Your goal: Check every line of the material below for the string "clean", and return the ones that have it.

Material for this task:
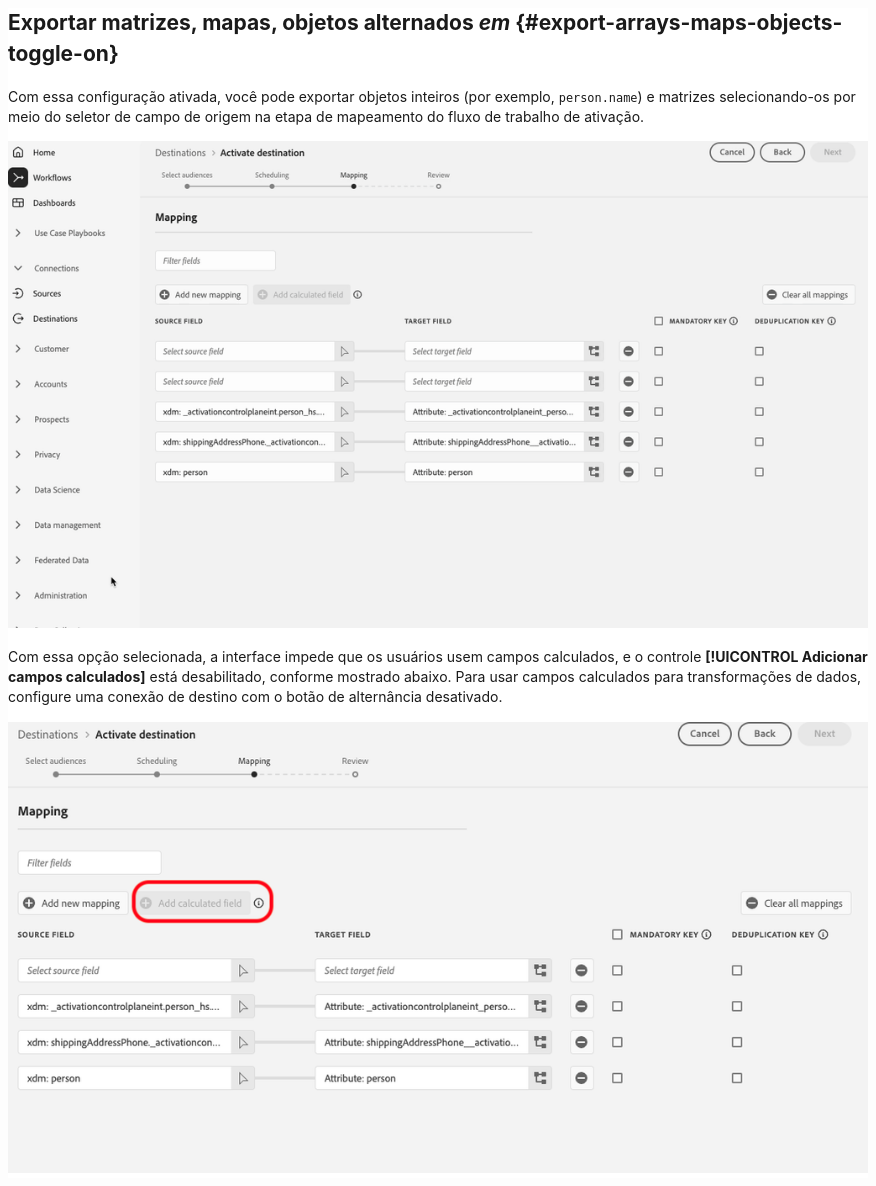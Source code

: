 ## Exportar matrizes, mapas, objetos alternados *em* {#export-arrays-maps-objects-toggle-on}

Com essa configuração ativada, você pode exportar objetos inteiros (por exemplo, `person.name`) e matrizes selecionando-os por meio do seletor de campo de origem na etapa de mapeamento do fluxo de trabalho de ativação.

![Selecionar objetos por meio do seletor de campo de origem na etapa de mapeamento do fluxo de trabalho de ativação.](/help/destinations/assets/ui/export-arrays-calculated-fields/select-object.gif)

Com essa opção selecionada, a interface impede que os usuários usem campos calculados, e o controle **[!UICONTROL Adicionar campos calculados]** está desabilitado, conforme mostrado abaixo. Para usar campos calculados para transformações de dados, configure uma conexão de destino com o botão de alternância desativado.

![Controle de campos calculados desabilitado.](/help/destinations/assets/ui/export-arrays-calculated-fields/calculated-fields-disabled.png)
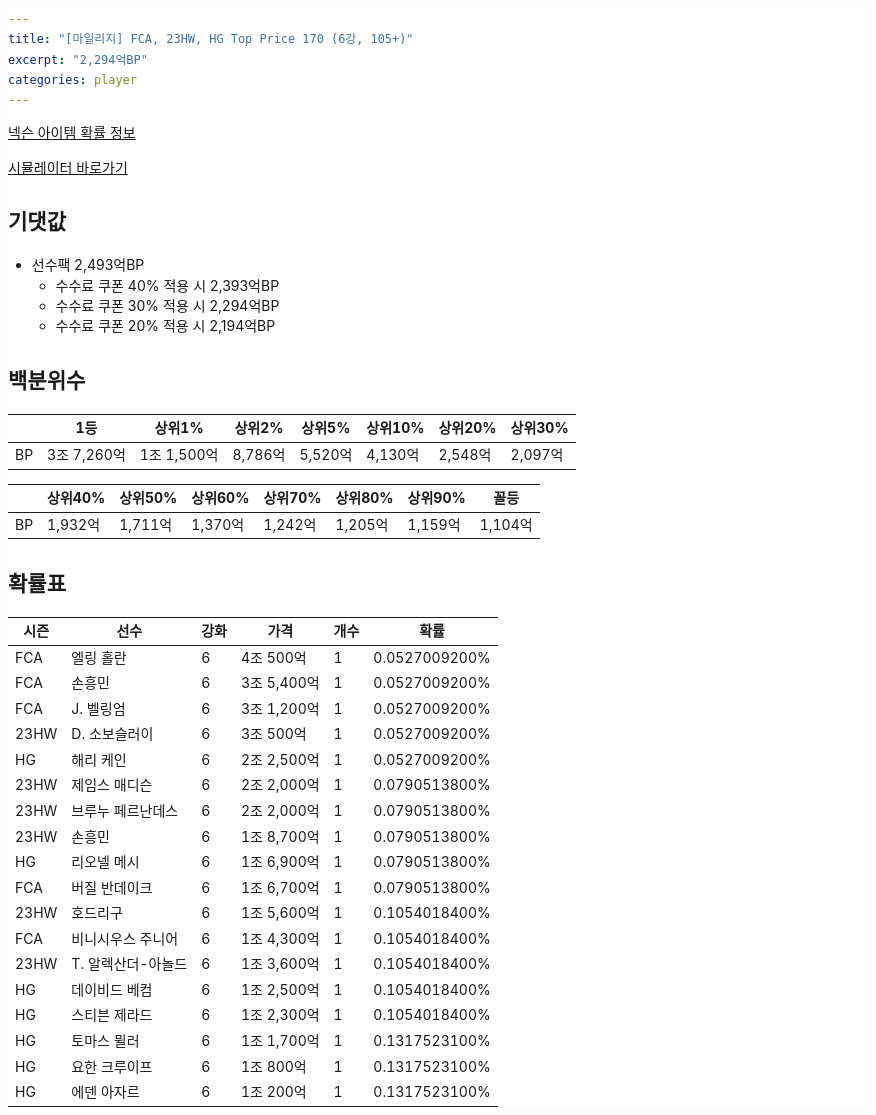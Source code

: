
 ```yaml
---
title: "[마일리지] FCA, 23HW, HG Top Price 170 (6강, 105+)"
excerpt: "2,294억BP"
categories: player
---
```

[넥슨 아이템 확률 정보](http://iteminfo.nexon.com/probability/fco?sn=7495)

[시뮬레이터 바로가기](/simulator/7495)
## 기댓값
- 선수팩 2,493억BP
  - 수수료 쿠폰 40% 적용 시 2,393억BP
  - 수수료 쿠폰 30% 적용 시 2,294억BP
  - 수수료 쿠폰 20% 적용 시 2,194억BP


## 백분위수

||1등|상위1%|상위2%|상위5%|상위10%|상위20%|상위30%|
|---|---|---|---|---|---|---|---|
|BP|3조 7,260억|1조 1,500억|8,786억|5,520억|4,130억|2,548억|2,097억|

||상위40%|상위50%|상위60%|상위70%|상위80%|상위90%|꼴등|
|---|---|---|---|---|---|---|---|
|BP|1,932억|1,711억|1,370억|1,242억|1,205억|1,159억|1,104억|


## 확률표

|시즌|선수|강화|가격|개수|확률|
|---|---|---|---|---|---|
|FCA|엘링 홀란|6|4조 500억|1|0.0527009200%|
|FCA|손흥민|6|3조 5,400억|1|0.0527009200%|
|FCA|J. 벨링엄|6|3조 1,200억|1|0.0527009200%|
|23HW|D. 소보슬러이|6|3조 500억|1|0.0527009200%|
|HG|해리 케인|6|2조 2,500억|1|0.0527009200%|
|23HW|제임스 매디슨|6|2조 2,000억|1|0.0790513800%|
|23HW|브루누 페르난데스|6|2조 2,000억|1|0.0790513800%|
|23HW|손흥민|6|1조 8,700억|1|0.0790513800%|
|HG|리오넬 메시|6|1조 6,900억|1|0.0790513800%|
|FCA|버질 반데이크|6|1조 6,700억|1|0.0790513800%|
|23HW|호드리구|6|1조 5,600억|1|0.1054018400%|
|FCA|비니시우스 주니어|6|1조 4,300억|1|0.1054018400%|
|23HW|T. 알렉산더-아놀드|6|1조 3,600억|1|0.1054018400%|
|HG|데이비드 베컴|6|1조 2,500억|1|0.1054018400%|
|HG|스티븐 제라드|6|1조 2,300억|1|0.1054018400%|
|HG|토마스 뮐러|6|1조 1,700억|1|0.1317523100%|
|HG|요한 크루이프|6|1조 800억|1|0.1317523100%|
|HG|에덴 아자르|6|1조 200억|1|0.1317523100%|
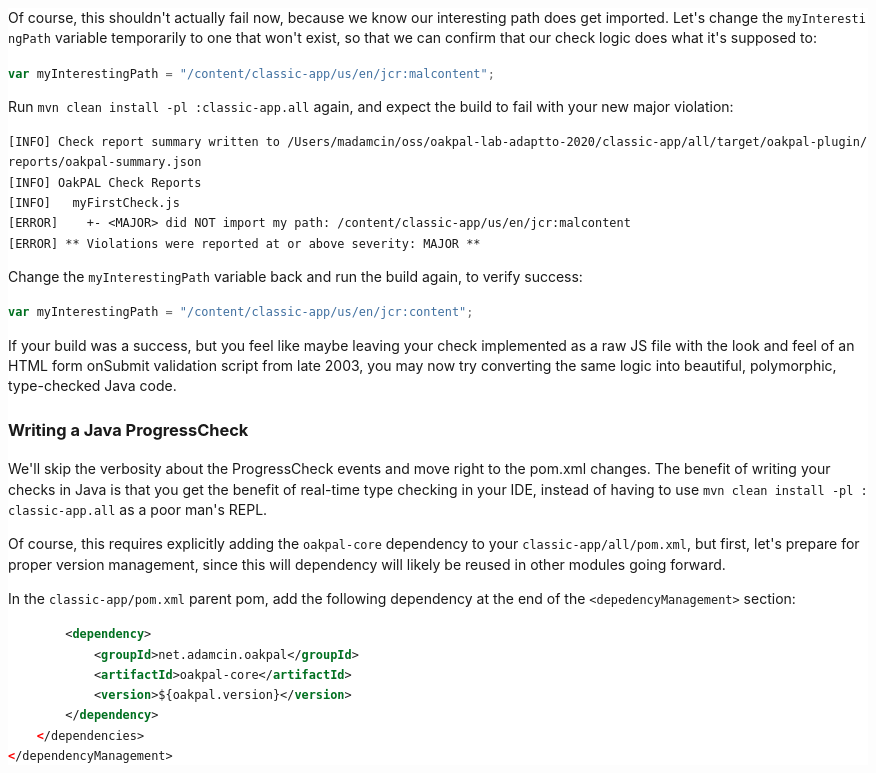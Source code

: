 Of course, this shouldn't actually fail now, because we know our interesting path does get imported. Let's change the 
`myInterestingPath` variable temporarily to one that won't exist, so that we can confirm that our check logic does what 
it's supposed to:

```js
var myInterestingPath = "/content/classic-app/us/en/jcr:malcontent";
```

Run `mvn clean install -pl :classic-app.all` again, and expect the build to fail with your new major violation:

```
[INFO] Check report summary written to /Users/madamcin/oss/oakpal-lab-adaptto-2020/classic-app/all/target/oakpal-plugin/reports/oakpal-summary.json
[INFO] OakPAL Check Reports
[INFO]   myFirstCheck.js
[ERROR]    +- <MAJOR> did NOT import my path: /content/classic-app/us/en/jcr:malcontent
[ERROR] ** Violations were reported at or above severity: MAJOR **
```

Change the `myInterestingPath` variable back and run the build again, to verify success:

```js
var myInterestingPath = "/content/classic-app/us/en/jcr:content";
```

If your build was a success, but you feel like maybe leaving your check implemented as a raw JS file with the look 
and feel of an HTML form onSubmit validation script from late 2003, you may now try converting the same logic into 
beautiful, polymorphic, type-checked Java code.

### Writing a Java ProgressCheck

We'll skip the verbosity about the ProgressCheck events and move right to the pom.xml changes. The benefit of writing 
your checks in Java is that you get the benefit of real-time type checking in your IDE, instead of having to
use `mvn clean install -pl :classic-app.all` as a poor man's REPL.

Of course, this requires explicitly adding the `oakpal-core` dependency to your `classic-app/all/pom.xml`, but first,
let's prepare for proper version management, since this will dependency will likely be reused in other modules going 
forward.

In the `classic-app/pom.xml` parent pom, add the following dependency at the end of the `<depedencyManagement>` section:

```xml
        <dependency>
            <groupId>net.adamcin.oakpal</groupId>
            <artifactId>oakpal-core</artifactId>
            <version>${oakpal.version}</version>
        </dependency>
    </dependencies>
</dependencyManagement>
```
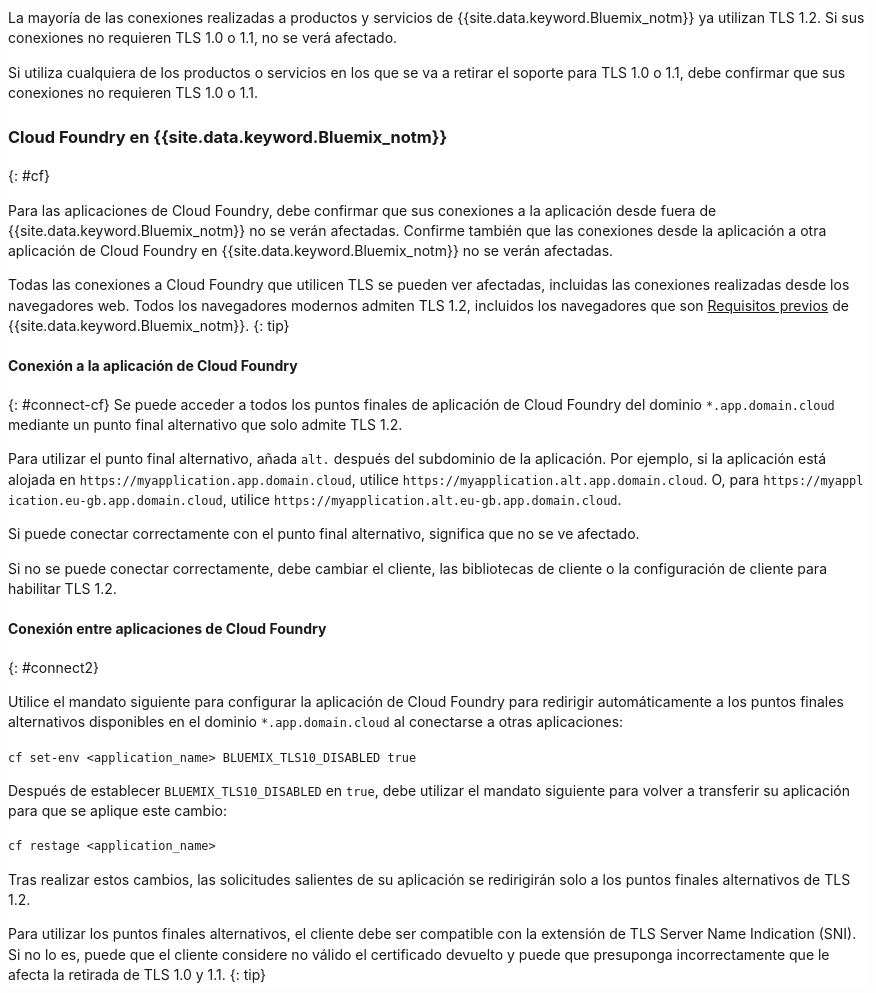 La mayoría de las conexiones realizadas a productos y servicios de {{site.data.keyword.Bluemix_notm}} ya utilizan TLS 1.2. Si sus conexiones no requieren TLS 1.0 o 1.1, no se verá afectado.

Si utiliza cualquiera de los productos o servicios en los que se va a retirar el soporte para TLS 1.0 o 1.1, debe confirmar que sus conexiones no requieren TLS 1.0 o 1.1.

### Cloud Foundry en {{site.data.keyword.Bluemix_notm}}
{: #cf}

Para las aplicaciones de Cloud Foundry, debe confirmar que sus conexiones a la aplicación desde fuera de {{site.data.keyword.Bluemix_notm}} no se verán afectadas. Confirme también que las conexiones desde la aplicación a otra aplicación de Cloud Foundry en {{site.data.keyword.Bluemix_notm}} no se verán afectadas.

Todas las conexiones a Cloud Foundry que utilicen TLS se pueden ver afectadas, incluidas las conexiones realizadas desde los navegadores web. Todos los navegadores modernos admiten TLS 1.2, incluidos los navegadores que son [Requisitos previos](/docs/overview?topic=overview-prereqs-platform#prereqs-platform) de {{site.data.keyword.Bluemix_notm}}.
{: tip}

#### Conexión a la aplicación de Cloud Foundry
{: #connect-cf}
Se puede acceder a todos los puntos finales de aplicación de Cloud Foundry del dominio `*.app.domain.cloud` mediante un punto final alternativo que solo admite TLS 1.2.

Para utilizar el punto final alternativo, añada `alt.` después del subdominio de la aplicación. Por ejemplo, si la aplicación está alojada en `https://myapplication.app.domain.cloud`, utilice `https://myapplication.alt.app.domain.cloud`. O, para `https://myapplication.eu-gb.app.domain.cloud`, utilice `https://myapplication.alt.eu-gb.app.domain.cloud`.

Si puede conectar correctamente con el punto final alternativo, significa que no se ve afectado.

Si no se puede conectar correctamente, debe cambiar el cliente, las bibliotecas de cliente o la configuración de cliente para habilitar TLS 1.2.

#### Conexión entre aplicaciones de Cloud Foundry
{: #connect2}

Utilice el mandato siguiente para configurar la aplicación de Cloud Foundry para redirigir automáticamente a los puntos finales alternativos disponibles en el dominio `*.app.domain.cloud` al conectarse a otras aplicaciones:
```
cf set-env <application_name> BLUEMIX_TLS10_DISABLED true
```

Después de establecer `BLUEMIX_TLS10_DISABLED` en `true`, debe utilizar el mandato siguiente para volver a transferir su aplicación para que se aplique este cambio:
```
cf restage <application_name>
```

Tras realizar estos cambios, las solicitudes salientes de su aplicación se redirigirán solo a los puntos finales alternativos de TLS 1.2.

Para utilizar los puntos finales alternativos, el cliente debe ser compatible con la extensión de TLS Server Name Indication (SNI). Si no lo es, puede que el cliente considere no válido el certificado devuelto y puede que presuponga incorrectamente que le afecta la retirada de TLS 1.0 y 1.1.
{: tip}
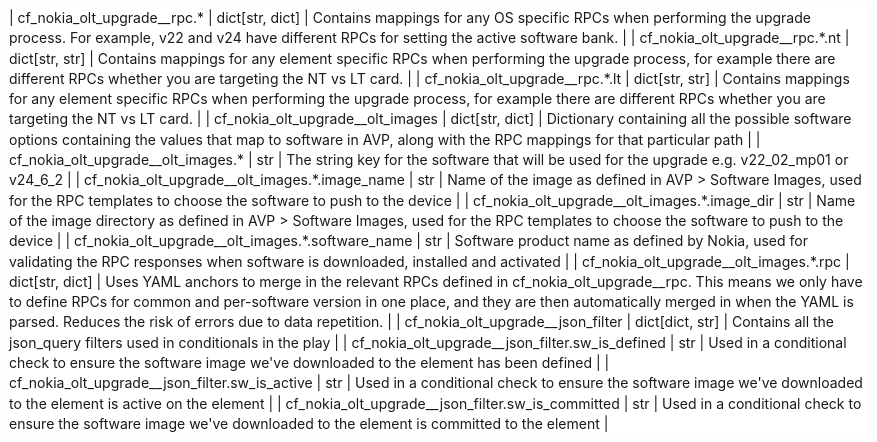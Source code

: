 | cf_nokia_olt_upgrade__rpc.\*                                    | dict\[str, dict\]         | Contains mappings for any OS specific RPCs when performing the upgrade process. For example, v22 and v24 have different RPCs for setting the active software bank.                                                                                                                                                                                   |
| cf_nokia_olt_upgrade__rpc.\*.nt                                 | dict\[str, str\]          | Contains mappings for any element specific RPCs when performing the upgrade process, for example there are different RPCs whether you are targeting the NT vs LT card.                                                                                                                                                                               |
| cf_nokia_olt_upgrade__rpc.\*.lt                                 | dict\[str, str\]          | Contains mappings for any element specific RPCs when performing the upgrade process, for example there are different RPCs whether you are targeting the NT vs LT card.                                                                                                                                                                               |
| cf_nokia_olt_upgrade__olt_images                                | dict\[str, dict\]         | Dictionary containing all the possible software options containing the values that map to software in AVP, along with the RPC mappings for that particular path                                                                                                                                                                                      |
| cf_nokia_olt_upgrade__olt_images.\*                             | str                       | The string key for the software that will be used for the upgrade e.g. v22_02_mp01 or v24_6_2                                                                                                                                                                                                                                                        |
| cf_nokia_olt_upgrade__olt_images.\*.image_name                  | str                       | Name of the image as defined in AVP > Software Images, used for the RPC templates to choose the software to push to the device                                                                                                                                                                                                                       |
| cf_nokia_olt_upgrade__olt_images.\*.image_dir                   | str                       | Name of the image directory as defined in AVP > Software Images, used for the RPC templates to choose the software to push to the device                                                                                                                                                                                                             |
| cf_nokia_olt_upgrade__olt_images.\*.software_name               | str                       | Software product name as defined by Nokia, used for validating the RPC responses when software is downloaded, installed and activated                                                                                                                                                                                                                |
| cf_nokia_olt_upgrade__olt_images.\*.rpc                         | dict\[str, dict\]         | Uses YAML anchors to merge in the relevant RPCs defined in cf_nokia_olt_upgrade__rpc. This means we only have to define RPCs for common and per-software version in one place, and they are then automatically merged in when the YAML is parsed. Reduces the risk of errors due to data repetition.                                                 |
| cf_nokia_olt_upgrade__json_filter                               | dict\[dict, str\]         | Contains all the json_query filters used in conditionals in the play                                                                                                                                                                                                                                                                                 |
| cf_nokia_olt_upgrade__json_filter.sw_is_defined                 | str                       | Used in a conditional check to ensure the software image we've downloaded to the element has been defined                                                                                                                                                                                                                                            |
| cf_nokia_olt_upgrade__json_filter.sw_is_active                  | str                       | Used in a conditional check to ensure the software image we've downloaded to the element is active on the element                                                                                                                                                                                                                                    |
| cf_nokia_olt_upgrade__json_filter.sw_is_committed               | str                       | Used in a conditional check to ensure the software image we've downloaded to the element is committed to the element                                                                                                                                                                                                                                 |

Worked solution:
Run `mvn clean install -pl :classic-app.all` again, and expect the build to fail with your new major violation:
use `mvn clean install -pl :classic-app.all` as a poor man's REPL.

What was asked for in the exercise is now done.